The 20-Something's Chronicles of an LA Life

Sneak a peek into the life of a single, 20-something female who is not in the entertainment industry and who does not have fake breasts. Yes, we do exist. What you are about to read is based on fact and is not for the weak of stomach. You have been warned.

Tuesday, August 23, 2005

Clank and Cut


Let me go all Golden Girls meets on you for a second:

Picture it: Sunday afternoon, Venice Beach Pier - two of the girls and I were sitting on the beach discussing life and all of its puzzling enigmas, including: why do people try to push strollers on the sand (Can't I just invent a lock for strollers? Like a bike lock but not); why do really really obese people think it's ok to wear itsy bitsy items of clothing in public; and of course, I posed the question, "Have you ever seen a homeless individual sleeping in a random spot with their face covered and wondered, 'What if he's dead?' and then you poke them to make sure they're not?" That particular question was received with some blank looks and a unanimous "no". Oh, that must just be me.
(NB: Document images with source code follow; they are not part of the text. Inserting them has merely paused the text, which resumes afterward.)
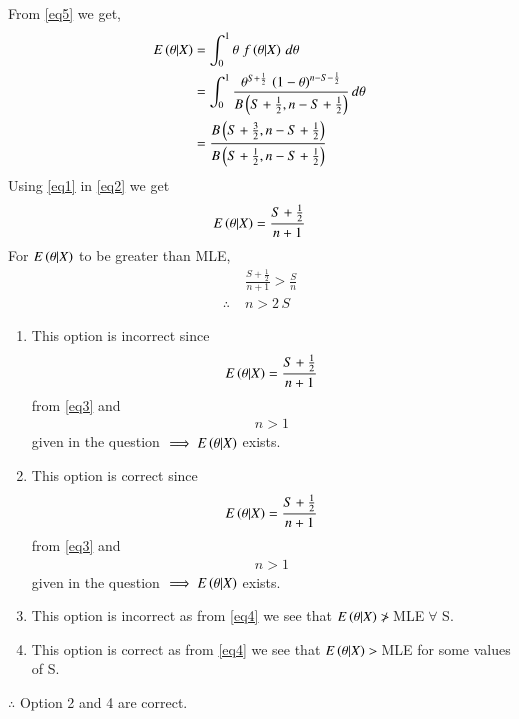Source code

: \documentclass[journal,12pt,twocolumn]{IEEEtran}
\begin{document}
From \eqref{eq5} we get,
\begin{align}
    E\left(\theta|X\right) &= \int_0^1 \theta\;f\left(\theta|X\right)\,d\theta\nonumber\\
    &=\int_0^1 \frac{\theta^{S+\frac{1}{2}}\,\left(1-\theta\right)^{n-S-\frac{1}{2}}}{B\left(S+\frac{1}{2},n-S+\frac{1}{2}\right)}\,d\theta\nonumber\\
    &=\frac{B\left(S+\frac{3}{2},n-S+\frac{1}{2}\right)}{B\left(S+\frac{1}{2},n-S+\frac{1}{2}\right)}\label{eq2}
\end{align}
Using \eqref{eq1} in \eqref{eq2} we get
\begin{align}
    E\left(\theta|X\right) = \frac{S+\frac{1}{2}}{n+1}\label{eq3}
\end{align}
For $E\left(\theta|X\right)$ to be greater than MLE,
\begin{align}
    &\frac{S+\frac{1}{2}}{n+1} > \frac{S}{n}\nonumber\\
     \therefore\;&n>2\,S\label{eq4}
\end{align}
\begin{enumerate}
    \item This option is incorrect since 
    \begin{align*}
        E\left(\theta|X\right) = \frac{S+\frac{1}{2}}{n+1} 
    \end{align*}
       from \eqref{eq3} and
    \begin{align*}
        n>1 
    \end{align*}
    given in the question $\implies E\left(\theta|X\right)$ exists.
    \item This option is correct since 
    \begin{align*}
        E\left(\theta|X\right) = \frac{S+\frac{1}{2}}{n+1} 
    \end{align*}
       from \eqref{eq3} and
    \begin{align*}
        n>1 
    \end{align*}
    given in the question $\implies E\left(\theta|X\right)$ exists.
    \item This option is incorrect as from \eqref{eq4} we see that $E\left(\theta|X\right)\ngtr\, $MLE$\;\forall$ S.
    \item This option is correct as from \eqref{eq4} we see that $E\left(\theta|X\right)>\, $MLE for some values of S.
\end{enumerate}
$\therefore$ Option 2 and 4 are correct.
\end{document}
After those pressing questions were resolved, we started talking on a very important topic. My friend C began telling us about a very attractive male friend of hers who was going to meet us out later. She referred to him as "the kissing bandit" because apparently, he likes to go around kissing babes and running. But, she teasingly calls him that. In reality, he's a really great guy. So, obviously, I ask C, "So, um, why don't you go for him?"

They both looked at each other and C calmly responded with, "Because when you kiss him, his upper lip disappears and you end up clanking teeth."

OH GOD NO. NOT TEETH CLANKING!

I have always had a very strong opinion about teeth clankers: If you are on a date and you clank on the first shot - we can go ahead and call it a mulligan. But, if you clank on your second shot, make like a pinata and beat it. Two people who clank during normal kissing is God's way of saying, "Nope. Move on."

I've been the victim of clanking and I was actually smart and ran away - quickly. See, one, it's uncomfortable. Two, the noise it makes radiates through your skull like nails on a chalkboard. And three, physically, let's face it. If you can't fit together kissing, well, the rest is just going to be downhill so don't bother. Clank and cut. Everyone repeat after me, "CLANK AND CUT".

Very good. Now you have all learned something very important from Auntie Rachel. And who said Sundays on the beach with Barcardi is an unproductive way of spending a day? Because of it, I just saved many a person from withering away in relationships that were never meant to be!

Pat pat pat for me.

1 Comments:

  • At 5:37 PM, Anonymous Anonymous said…

    Very cute blog and well written. Thanks for the clank and cut advice. There are endless kissing variables it seems.